Data items:
.....

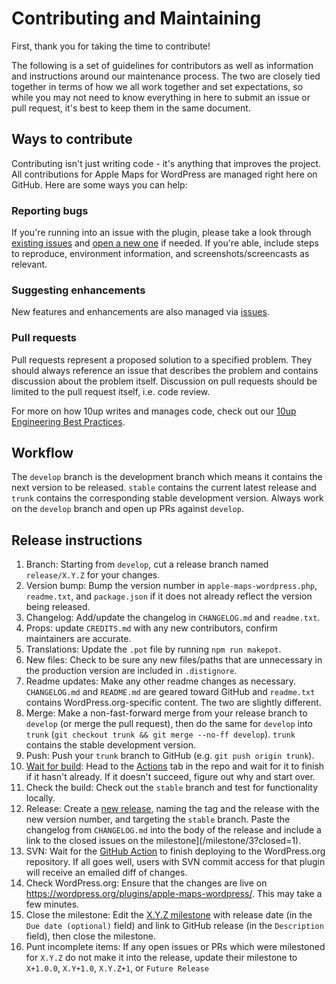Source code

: # Contributing and Maintaining

First, thank you for taking the time to contribute!

The following is a set of guidelines for contributors as well as information and instructions around our maintenance process.  The two are closely tied together in terms of how we all work together and set expectations, so while you may not need to know everything in here to submit an issue or pull request, it's best to keep them in the same document.

## Ways to contribute

Contributing isn't just writing code - it's anything that improves the project.  All contributions for Apple Maps for WordPress are managed right here on GitHub. Here are some ways you can help:

### Reporting bugs

If you're running into an issue with the plugin, please take a look through [existing issues](/issues) and [open a new one](/issues/new) if needed.  If you're able, include steps to reproduce, environment information, and screenshots/screencasts as relevant.

### Suggesting enhancements

New features and enhancements are also managed via [issues](/issues).

### Pull requests

Pull requests represent a proposed solution to a specified problem.  They should always reference an issue that describes the problem and contains discussion about the problem itself.  Discussion on pull requests should be limited to the pull request itself, i.e. code review.

For more on how 10up writes and manages code, check out our [10up Engineering Best Practices](https://10up.github.io/Engineering-Best-Practices/).

## Workflow

The `develop` branch is the development branch which means it contains the next version to be released.  `stable` contains the current latest release and `trunk` contains the corresponding stable development version.  Always work on the `develop` branch and open up PRs against `develop`.

## Release instructions

1. Branch: Starting from `develop`, cut a release branch named `release/X.Y.Z` for your changes.
2. Version bump: Bump the version number in `apple-maps-wordpress.php`, `readme.txt`, and `package.json` if it does not already reflect the version being released.
3. Changelog: Add/update the changelog in `CHANGELOG.md` and `readme.txt`.
4. Props: update `CREDITS.md` with any new contributors, confirm maintainers are accurate.
5. Translations: Update the `.pot` file by running `npm run makepot`.
6. New files: Check to be sure any new files/paths that are unnecessary in the production version are included in `.distignore`.
7. Readme updates: Make any other readme changes as necessary. `CHANGELOG.md` and `README.md` are geared toward GitHub and `readme.txt` contains WordPress.org-specific content. The two are slightly different.
8. Merge: Make a non-fast-forward merge from your release branch to `develop` (or merge the pull request), then do the same for `develop` into `trunk` (`git checkout trunk && git merge --no-ff develop`). `trunk` contains the stable development version.
9. Push: Push your `trunk` branch to GitHub (e.g. `git push origin trunk`).
10. [Wait for build](https://xkcd.com/303/): Head to the [Actions](/actions) tab in the repo and wait for it to finish if it hasn't already. If it doesn't succeed, figure out why and start over.
11. Check the build: Check out the `stable` branch and test for functionality locally.
12. Release: Create a [new release](/releases/new), naming the tag and the release with the new version number, and targeting the `stable` branch. Paste the changelog from `CHANGELOG.md` into the body of the release and include a link to the closed issues on the milestone](/milestone/3?closed=1).
13. SVN: Wait for the [GitHub Action](/actions) to finish deploying to the WordPress.org repository. If all goes well, users with SVN commit access for that plugin will receive an emailed diff of changes.
14. Check WordPress.org: Ensure that the changes are live on https://wordpress.org/plugins/apple-maps-wordpress/. This may take a few minutes.
15. Close the milestone: Edit the [X.Y.Z milestone](/milestone/#) with release date (in the `Due date (optional)` field) and link to GitHub release (in the `Description` field), then close the milestone.
16. Punt incomplete items: If any open issues or PRs which were milestoned for `X.Y.Z` do not make it into the release, update their milestone to `X+1.0.0`, `X.Y+1.0`, `X.Y.Z+1`, or `Future Release`
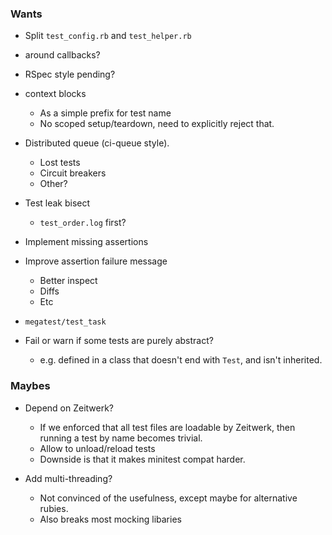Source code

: ### Wants

- Split `test_config.rb` and `test_helper.rb`

- around callbacks?

- RSpec style pending?

- context blocks
  - As a simple prefix for test name
  - No scoped setup/teardown, need to explicitly reject that.

- Distributed queue (ci-queue style).
  - Lost tests
  - Circuit breakers
  - Other?

- Test leak bisect
  - `test_order.log` first?

- Implement missing assertions

- Improve assertion failure message
  - Better inspect
  - Diffs
  - Etc

- `megatest/test_task`

- Fail or warn if some tests are purely abstract?
  - e.g. defined in a class that doesn't end with `Test`, and isn't inherited.

### Maybes

- Depend on Zeitwerk?
  - If we enforced that all test files are loadable by Zeitwerk, then running a test by name becomes trivial.
  - Allow to unload/reload tests
  - Downside is that it makes minitest compat harder.

- Add multi-threading?
  - Not convinced of the usefulness, except maybe for alternative rubies.
  - Also breaks most mocking libaries
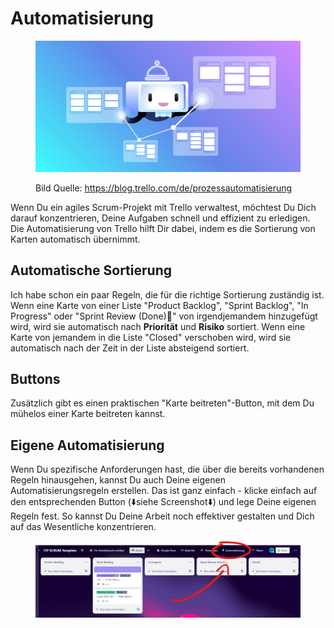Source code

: # Automatisierung

<figure><img src="../.gitbook/assets/automatisierung.png" alt=""><figcaption><p>Bild Quelle: <a href="https://blog.trello.com/de/prozessautomatisierung">https://blog.trello.com/de/prozessautomatisierung</a></p></figcaption></figure>

Wenn Du ein agiles Scrum-Projekt mit Trello verwaltest, möchtest Du Dich darauf konzentrieren, Deine Aufgaben schnell und effizient zu erledigen. Die Automatisierung von Trello hilft Dir dabei, indem es die Sortierung von Karten automatisch übernimmt.

## Automatische Sortierung

Ich habe schon ein paar Regeln, die für die richtige Sortierung zuständig ist. Wenn eine Karte von einer Liste "Product Backlog", "Sprint Backlog", "In Progress" oder "Sprint Review (Done)🙌" von irgendjemandem hinzugefügt wird, wird sie automatisch nach **Priorität** und **Risiko** sortiert. Wenn eine Karte von jemandem in die Liste "Closed" verschoben wird, wird sie automatisch nach der Zeit in der Liste absteigend sortiert.

## Buttons

Zusätzlich gibt es einen praktischen "Karte beitreten"-Button, mit dem Du mühelos einer Karte beitreten kannst.

## Eigene Automatisierung

Wenn Du spezifische Anforderungen hast, die über die bereits vorhandenen Regeln hinausgehen, kannst Du auch Deine eigenen Automatisierungsregeln erstellen. Das ist ganz einfach - klicke einfach auf den entsprechenden Button (⬇️siehe Screenshot⬇️) und lege Deine eigenen Regeln fest. So kannst Du Deine Arbeit noch effektiver gestalten und Dich auf das Wesentliche konzentrieren.

<figure><img src="../.gitbook/assets/eigene automatisierung.png" alt=""><figcaption></figcaption></figure>

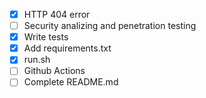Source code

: - [x] HTTP 404 error
- [ ] Security analizing and penetration testing
- [x] Write tests
- [x] Add requirements.txt
- [x] run.sh
- [ ] Github Actions
- [ ] Complete README.md

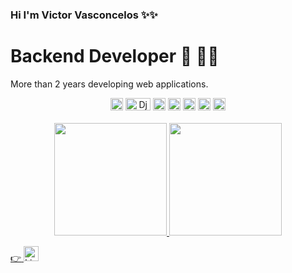### Hi I'm Victor Vasconcelos ✨✨
# Backend Developer  🐍 :man_technologist:

More than 2 years developing web applications.
<br>
<div align="center">
  <img src="https://cdn-icons-png.flaticon.com/512/5968/5968350.png" alt="Python" style="width:20px;height:20px;">
  <img src="https://static.djangoproject.com/img/logos/django-logo-positive.png" alt="Django" style="width:40;height:20px;">
  <img src="https://cdn-icons-png.flaticon.com/512/5968/5968292.png" alt="JavaScript" style="width:20px;height:20px;">

  <img src="https://cdn-icons-png.flaticon.com/512/6124/6124995.png" alt="Linux" style="width:20px;height:20px;">

  <img src="https://cdn-icons-png.flaticon.com/512/919/919853.png" alt="Docker" style="width:20px;height:20px;">


  <img src="https://cdn-icons-png.flaticon.com/512/174/174854.png" alt="HTML" style="width:20px;height:20px;">


  <img src="https://cdn-icons-png.flaticon.com/512/732/732190.png" alt="CSS" style="width:20px;height:20px;">

</div>
<br>



<div align="center">
  <a href="https://github.com/VasconcelosVictor/">
  <img height="180em" src="https://github-readme-stats.vercel.app/api?username=vasconcelosvictor&show_icons=true&theme=dracula&include_all_commits=true&count_private=true"/>
  <img height="180em" src="https://github-readme-stats.vercel.app/api/top-langs/?username=vasconcelosvictor&layout=compact&langs_count=7&theme=dracula"/>
</div>
  
:point_right:
<a href="https://www.linkedin.com/in/victor-vasconcelos-barbosa/">
  <img src="https://cdn-icons-png.flaticon.com/512/174/174857.png" alt="LinkedIn" style="width:24px;height:24px;">
</a>
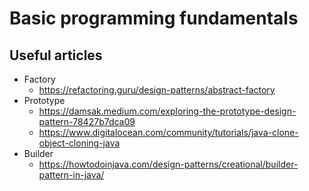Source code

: # Basic programming fundamentals

## Useful articles
* Factory  
  * https://refactoring.guru/design-patterns/abstract-factory
* Prototype  
  * https://damsak.medium.com/exploring-the-prototype-design-pattern-78427b7dca09
  * https://www.digitalocean.com/community/tutorials/java-clone-object-cloning-java  
* Builder
  * https://howtodoinjava.com/design-patterns/creational/builder-pattern-in-java/
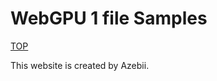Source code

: # WebGPU 1 file Samples

[TOP](https://azebii.github.io/webgpu/)

This website is created by Azebii.
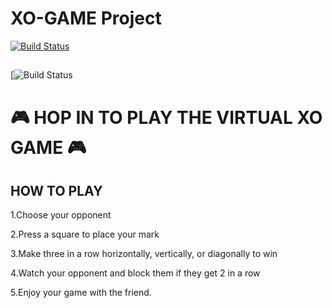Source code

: # XO-GAME Project
[![Build Status](https://travis-ci.org/joemccann/dillinger.svg?branch=master)](https://travis-ci.org/joemccann/dillinger)
## 
[![Build Status](https://thumbs.dreamstime.com/b/tic-tac-toe-xo-game-drawn-chalk-vector-tic-tac-toe-xo-game-drawn-chalk-vector-illustration-105342558.jpg)
# 🎮 HOP IN TO PLAY THE VIRTUAL XO GAME 🎮 #
## HOW TO PLAY
1.Choose your opponent

2.Press a square to place your mark

3.Make three in a row horizontally, vertically, or diagonally to win

4.Watch your opponent and block them if they get 2 in a row

5.Enjoy your game with the friend.

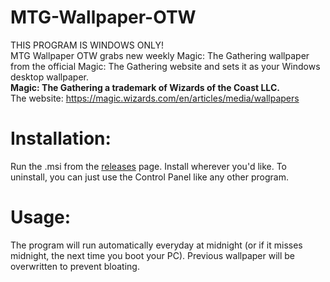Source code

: # MTG-Wallpaper-OTW
THIS PROGRAM IS WINDOWS ONLY! <br />
MTG Wallpaper OTW grabs new weekly Magic: The Gathering wallpaper from the official Magic: The Gathering website and sets it as your Windows desktop wallpaper.<br />
<b>Magic: The Gathering a trademark of Wizards of the Coast LLC.</b><br/>
The website: https://magic.wizards.com/en/articles/media/wallpapers

# Installation:
Run the .msi from the <a href="https://github.com/goodtrailer/MTG-Wallpaper-OTW/releases">releases</a> page. Install wherever you'd like. To uninstall, you can just use the Control Panel like any other program.

# Usage:
The program will run automatically everyday at midnight (or if it misses midnight, the next time you boot your PC). Previous wallpaper will be overwritten to prevent bloating.
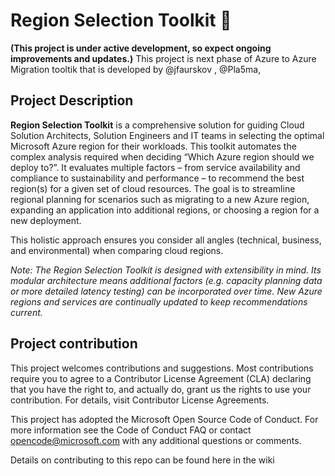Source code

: # Region Selection Toolkit :wave:
**(This project is under active development, so expect ongoing improvements and updates.)**
This project is next phase of Azure to Azure Migration tooltik that is developed by 
@jfaurskov , @Pla5ma,  

## Project Description

**Region Selection Toolkit** is a comprehensive solution for guiding Cloud Solution Architects, Solution Engineers and IT teams in selecting the optimal Microsoft Azure region for their workloads. This toolkit automates the complex analysis required when deciding “Which Azure region should we deploy to?”. It evaluates multiple factors – from service availability and compliance to sustainability and performance – to recommend the best region(s) for a given set of cloud resources. The goal is to streamline regional planning for scenarios such as migrating to a new Azure region, expanding an application into additional regions, or choosing a region for a new deployment.

This holistic approach ensures you consider all angles (technical, business, and environmental) when comparing cloud regions.

*Note: The Region Selection Toolkit is designed with extensibility in mind. Its modular architecture means additional factors (e.g. capacity planning data or more detailed latency testing) can be incorporated over time. New Azure regions and services are continually updated to keep recommendations current.*



## Project contribution

This project welcomes contributions and suggestions. Most contributions require you to agree to a Contributor License Agreement (CLA) declaring that you have the right to, and actually do, grant us the rights to use your contribution. For details, visit Contributor License Agreements.

This project has adopted the Microsoft Open Source Code of Conduct. For more information see the Code of Conduct FAQ or contact opencode@microsoft.com with any additional questions or comments.

Details on contributing to this repo can be found here in the wiki

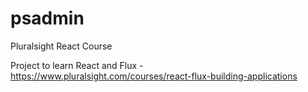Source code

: # psadmin
Pluralsight React Course

Project to learn React and Flux - https://www.pluralsight.com/courses/react-flux-building-applications
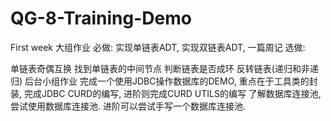 # QG-8-Training-Demo
First week
大组作业
必做: 实现单链表ADT, 实现双链表ADT, 一篇周记 选做:

单链表奇偶互换
找到单链表的中间节点
判断链表是否成环
反转链表(递归和非递归)
后台小组作业
完成一个使用JDBC操作数据库的DEMO, 重点在于工具类的封装, 完成JDBC CURD的编写, 进阶则完成CURD UTILS的编写
了解数据库连接池, 尝试使用数据库连接池. 进阶可以尝试手写一个数据库连接池.
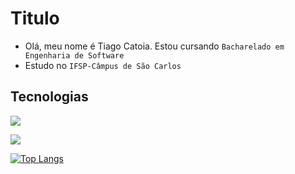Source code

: # Titulo
- Olá, meu nome é Tiago Catoia. Estou cursando `Bacharelado em Engenharia de Software`
- Estudo no `IFSP-Câmpus de São Carlos`

## Tecnologias
![](https://img.shields.io/badge/Python-3776AB?style=for-the-badge&logo=python&logoColor=white)

[![](https://github-readme-stats.vercel.app/api?username=TiagoCatoia)](https://github.com/anuraghazra/github-readme-stats)

[![Top Langs](https://github-readme-stats.vercel.app/api/top-langs/?username=TiagoCatoia&layout=compact)](https://github.com/anuraghazra/github-readme-stats)
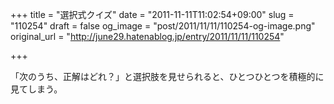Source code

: +++
title = "選択式クイズ"
date = "2011-11-11T11:02:54+09:00"
slug = "110254"
draft = false
og_image = "post/2011/11/11/110254-og-image.png"
original_url = "http://june29.hatenablog.jp/entry/2011/11/11/110254"

+++

<p>「次のうち、正解はどれ？」と選択肢を見せられると、ひとつひとつを積極的に見てしまう。</p>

.....

- ACTIVITY: Starting at the first line of the records above, set down each line exactly through the one that holds "1. Branch: Starting". Omit pictures.

- TASK ANSWER:
Source code

: # Contributing and Maintaining

First, thank you for taking the time to contribute!

The following is a set of guidelines for contributors as well as information and instructions around our maintenance process.  The two are closely tied together in terms of how we all work together and set expectations, so while you may not need to know everything in here to submit an issue or pull request, it's best to keep them in the same document.

## Ways to contribute

Contributing isn't just writing code - it's anything that improves the project.  All contributions for Apple Maps for WordPress are managed right here on GitHub. Here are some ways you can help:

### Reporting bugs

If you're running into an issue with the plugin, please take a look through [existing issues](/issues) and [open a new one](/issues/new) if needed.  If you're able, include steps to reproduce, environment information, and screenshots/screencasts as relevant.

### Suggesting enhancements

New features and enhancements are also managed via [issues](/issues).

### Pull requests

Pull requests represent a proposed solution to a specified problem.  They should always reference an issue that describes the problem and contains discussion about the problem itself.  Discussion on pull requests should be limited to the pull request itself, i.e. code review.

For more on how 10up writes and manages code, check out our [10up Engineering Best Practices](https://10up.github.io/Engineering-Best-Practices/).

## Workflow

The `develop` branch is the development branch which means it contains the next version to be released.  `stable` contains the current latest release and `trunk` contains the corresponding stable development version.  Always work on the `develop` branch and open up PRs against `develop`.

## Release instructions

1. Branch: Starting from `develop`, cut a release branch named `release/X.Y.Z` for your changes.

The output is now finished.